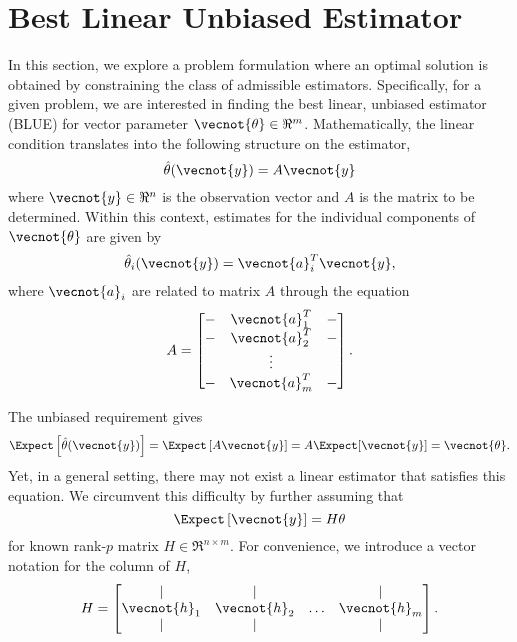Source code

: \section{Best Linear Unbiased Estimator}

In this section, we explore a problem formulation where an optimal solution is obtained by constraining the class of admissible estimators.
Specifically, for a given problem, we are interested in finding the best linear, unbiased estimator (BLUE) for vector parameter $\vecnot{\theta} \in \Re^m$.
Mathematically, the linear condition translates into the following structure on the estimator,
\begin{equation*}
\hat{\theta} (\vecnot{y}) = A \vecnot{y}
\end{equation*}
where $\vecnot{y} \in \Re^n$ is the observation vector and $A$ is the matrix to be determined.
Within this context, estimates for the individual components of $\vecnot{\theta}$ are given by
\begin{equation*}
\hat{\theta}_i (\vecnot{y}) = \vecnot{a}_i^T \vecnot{y} ,
\end{equation*}
where $\vecnot{a}_i$ are related to matrix $A$ through the equation
\begin{equation*}
A = \begin{bmatrix}
- & \vecnot{a}_1^T & - \\
- & \vecnot{a}_2^T & - \\
& \vdots & \\
- & \vecnot{a}_m^T & - \\
\end{bmatrix} .
\end{equation*}

The unbiased requirement gives
\begin{equation*}
\Expect \left[ \hat{\theta} (\vecnot{y}) \right]
= \Expect \left[ A \vecnot{y} \right]
= A \Expect [ \vecnot{y} ] = \vecnot{\theta} .
\end{equation*}
Yet, in a general setting, there may not exist a linear estimator that satisfies this equation.
We circumvent this difficulty by further assuming that
\begin{equation*}
\Expect \left[ \vecnot{y} \right] = H \theta
\end{equation*}
for known rank-$p$ matrix $H \in \Re^{n \times m}$.
For convenience, we introduce a vector notation for the column of $H$,
\begin{equation*}
H = \begin{bmatrix} | & | & & | \\
\vecnot{h}_1 & \vecnot{h}_2 & \hdots & \vecnot{h}_m  \\
| & | & & | \end{bmatrix} .
\end{equation*}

══════════

Exercise requirements
Search the preceding listing for "section" and extract every line where it is found.

Your response
: \section{Best Linear Unbiased Estimator}
In this section, we explore a problem formulation where an optimal solution is obtained by constraining the class of admissible estimators.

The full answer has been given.